Masing-masing dari mereka telah mengajarkan padaku bagaimana aku harus memperlakukanmu. Segala kecerobohanku, keegoisanku, kekakuanku, kebodohanku, ketidakpedulianku dan apapun yang tampaknya akan membuatku menyulitkan kita berdua, perlahan-lahan mulai terkikis.
Ketukan mereka pada hatiku yang keras menjadikan aku lebih lembut. Kegigihan mereka membuatku menjadi pribadi yang dapat merasakan sebuah kehangatan. Mereka mengisi lubang yang kosong dalam diriku dengan kasih sayang. Menjadikanku tenang dan ingin membuat yang lain juga merasakannya.

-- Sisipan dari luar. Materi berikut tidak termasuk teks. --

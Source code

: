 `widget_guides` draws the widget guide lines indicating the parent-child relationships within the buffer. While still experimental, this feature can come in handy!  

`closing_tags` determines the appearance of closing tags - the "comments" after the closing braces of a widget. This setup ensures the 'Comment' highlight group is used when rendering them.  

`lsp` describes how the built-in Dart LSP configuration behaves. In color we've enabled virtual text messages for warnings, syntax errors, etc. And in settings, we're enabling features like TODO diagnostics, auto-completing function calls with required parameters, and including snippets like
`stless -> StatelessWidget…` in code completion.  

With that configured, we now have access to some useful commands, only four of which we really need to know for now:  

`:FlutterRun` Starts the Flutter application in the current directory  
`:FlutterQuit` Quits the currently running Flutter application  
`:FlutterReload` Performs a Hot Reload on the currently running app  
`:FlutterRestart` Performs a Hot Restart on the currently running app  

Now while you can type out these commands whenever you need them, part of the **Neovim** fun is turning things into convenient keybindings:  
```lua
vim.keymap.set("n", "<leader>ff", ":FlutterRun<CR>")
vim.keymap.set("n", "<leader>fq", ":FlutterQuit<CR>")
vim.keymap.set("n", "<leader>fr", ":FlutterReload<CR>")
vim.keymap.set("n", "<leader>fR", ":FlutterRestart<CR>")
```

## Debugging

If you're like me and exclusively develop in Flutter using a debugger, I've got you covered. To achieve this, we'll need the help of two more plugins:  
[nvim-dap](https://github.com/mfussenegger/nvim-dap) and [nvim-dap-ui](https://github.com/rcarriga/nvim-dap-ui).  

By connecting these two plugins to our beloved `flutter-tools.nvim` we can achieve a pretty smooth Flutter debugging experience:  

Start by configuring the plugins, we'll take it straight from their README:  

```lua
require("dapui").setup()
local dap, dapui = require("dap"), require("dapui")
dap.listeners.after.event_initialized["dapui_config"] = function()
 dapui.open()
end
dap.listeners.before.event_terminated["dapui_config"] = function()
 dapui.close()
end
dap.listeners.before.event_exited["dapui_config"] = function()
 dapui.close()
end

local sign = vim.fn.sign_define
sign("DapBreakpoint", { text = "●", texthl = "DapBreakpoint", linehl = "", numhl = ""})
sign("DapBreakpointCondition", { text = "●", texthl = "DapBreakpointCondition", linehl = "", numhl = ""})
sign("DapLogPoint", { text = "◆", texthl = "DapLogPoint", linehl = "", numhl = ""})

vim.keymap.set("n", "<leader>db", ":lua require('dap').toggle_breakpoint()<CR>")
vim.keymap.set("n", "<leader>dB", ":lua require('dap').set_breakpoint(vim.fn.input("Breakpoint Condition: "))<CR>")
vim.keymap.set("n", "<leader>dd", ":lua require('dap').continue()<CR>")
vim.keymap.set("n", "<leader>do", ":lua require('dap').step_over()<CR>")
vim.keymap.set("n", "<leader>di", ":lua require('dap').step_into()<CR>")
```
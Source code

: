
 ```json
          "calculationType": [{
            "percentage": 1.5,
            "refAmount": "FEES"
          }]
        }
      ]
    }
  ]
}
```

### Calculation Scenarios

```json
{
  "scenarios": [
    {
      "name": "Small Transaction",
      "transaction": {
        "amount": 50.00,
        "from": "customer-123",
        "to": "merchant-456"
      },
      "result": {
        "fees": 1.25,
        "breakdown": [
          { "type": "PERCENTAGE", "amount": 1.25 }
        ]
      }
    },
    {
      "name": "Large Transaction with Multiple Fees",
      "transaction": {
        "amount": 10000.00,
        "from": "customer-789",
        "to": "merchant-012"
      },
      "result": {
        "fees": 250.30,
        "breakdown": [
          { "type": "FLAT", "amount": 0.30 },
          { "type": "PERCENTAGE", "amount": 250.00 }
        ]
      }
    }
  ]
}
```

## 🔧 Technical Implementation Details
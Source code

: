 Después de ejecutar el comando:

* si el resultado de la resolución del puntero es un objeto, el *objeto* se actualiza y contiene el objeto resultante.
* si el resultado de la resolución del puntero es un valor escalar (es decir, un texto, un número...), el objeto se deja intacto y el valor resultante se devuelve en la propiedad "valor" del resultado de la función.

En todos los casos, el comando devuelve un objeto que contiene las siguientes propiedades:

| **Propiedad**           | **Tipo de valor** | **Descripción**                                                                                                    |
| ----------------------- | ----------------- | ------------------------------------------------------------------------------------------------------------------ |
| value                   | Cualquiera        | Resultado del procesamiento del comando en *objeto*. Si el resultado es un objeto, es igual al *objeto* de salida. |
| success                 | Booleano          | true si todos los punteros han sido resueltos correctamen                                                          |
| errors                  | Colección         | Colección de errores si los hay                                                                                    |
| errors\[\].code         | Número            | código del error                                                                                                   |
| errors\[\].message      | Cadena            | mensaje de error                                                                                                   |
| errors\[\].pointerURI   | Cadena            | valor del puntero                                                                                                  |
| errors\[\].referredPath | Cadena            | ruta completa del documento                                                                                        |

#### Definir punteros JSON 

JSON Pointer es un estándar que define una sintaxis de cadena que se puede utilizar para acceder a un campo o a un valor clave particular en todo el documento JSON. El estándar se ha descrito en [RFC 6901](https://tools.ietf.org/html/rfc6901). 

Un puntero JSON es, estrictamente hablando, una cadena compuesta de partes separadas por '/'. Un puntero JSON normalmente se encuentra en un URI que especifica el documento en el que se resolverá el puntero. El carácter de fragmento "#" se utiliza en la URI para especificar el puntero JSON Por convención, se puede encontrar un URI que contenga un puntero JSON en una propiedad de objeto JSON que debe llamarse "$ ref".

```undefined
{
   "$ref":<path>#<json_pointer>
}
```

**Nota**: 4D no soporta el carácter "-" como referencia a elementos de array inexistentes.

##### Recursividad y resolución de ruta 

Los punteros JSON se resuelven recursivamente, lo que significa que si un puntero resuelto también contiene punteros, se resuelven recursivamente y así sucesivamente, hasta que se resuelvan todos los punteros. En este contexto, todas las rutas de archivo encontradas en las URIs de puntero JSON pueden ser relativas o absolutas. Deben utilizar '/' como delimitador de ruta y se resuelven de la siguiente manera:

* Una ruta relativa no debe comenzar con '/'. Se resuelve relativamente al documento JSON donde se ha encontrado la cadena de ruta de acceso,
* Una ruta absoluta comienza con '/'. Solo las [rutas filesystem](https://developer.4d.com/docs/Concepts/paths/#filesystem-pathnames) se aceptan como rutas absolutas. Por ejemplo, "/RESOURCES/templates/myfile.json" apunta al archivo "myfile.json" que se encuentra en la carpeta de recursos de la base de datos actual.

Entah akan ada berapa pangeran lagi yang akan kutemui sebelum kita bertemu. Meskipun aku sudah dekat pada garis akhir untuk menyerah dalam perjalanan panjang ini, ada sebuah harapan yang menyala dalam diriku. Yang terus menyinari tiap langkahku. Yang membawaku padamu.
Mungkin aku akan bertemu denganmu suatu saat nanti. Mungkin juga tidak jika ternyata disana kau sudah lebih dulu menyerah.Tapi apapun yang terjadi aku tidak akan tergesa-gesa lagi.
Aku tidak akan memaksa. Aku hanya akan menikmati segala perjalanan ini. Menikmati segala keindahan dan kebusukannya.
Segala kebahagiaan dan kepedihannya
Ya, segalanya
Jadi, jika kita tidak bertemu nanti, sama sekali, maka izinkan aku mengatakan ini padamu:
Aku tidak akan pernah menyesal
Ya, aku tidak pernah menyesal karena tidak bertemu denganmu
Karena apa? Karena di dalam perjalanan untuk sampai padamu, aku telah menemukan orang-orang yang luar biasa. Yang meskipun pada akhirnya menghancurkan hatiku berkeping-keping. Membuatku luka begitu dalam. Membuatku jatuh ke dalam lubang yang gelap. Mereka ternyata telah memberiku sebuah kesempatan yang luar biasa dalam kehidupan yang singkat ini.
Kesempatan untuk merasakan bagaimana mencintai dan dicintai. Sebuah seni dalam kehidupan yang perlu diasah terus menerus agar menjadi lebih baik ke depan. Menjadikanku melihat kekuranganku dan belajar untuk mengatasinya
Aku puas dengan proses pembelajaran itu.Aku puas sekali.Jadi Sayangku, aku harap kau menikmati perjalananmu disana.
Tak mengapa kita tak bertemu.Kau dan aku mungkin lebih baik tidak bertemu. Mungkin kita hanya akan menjadi harapan satu sama lain.
Ya, sebuah harapan yang membuat kita percaya bahwa pada kesempatan berikutnya kita akan menemukan orang yang lebih baik dari hari ini.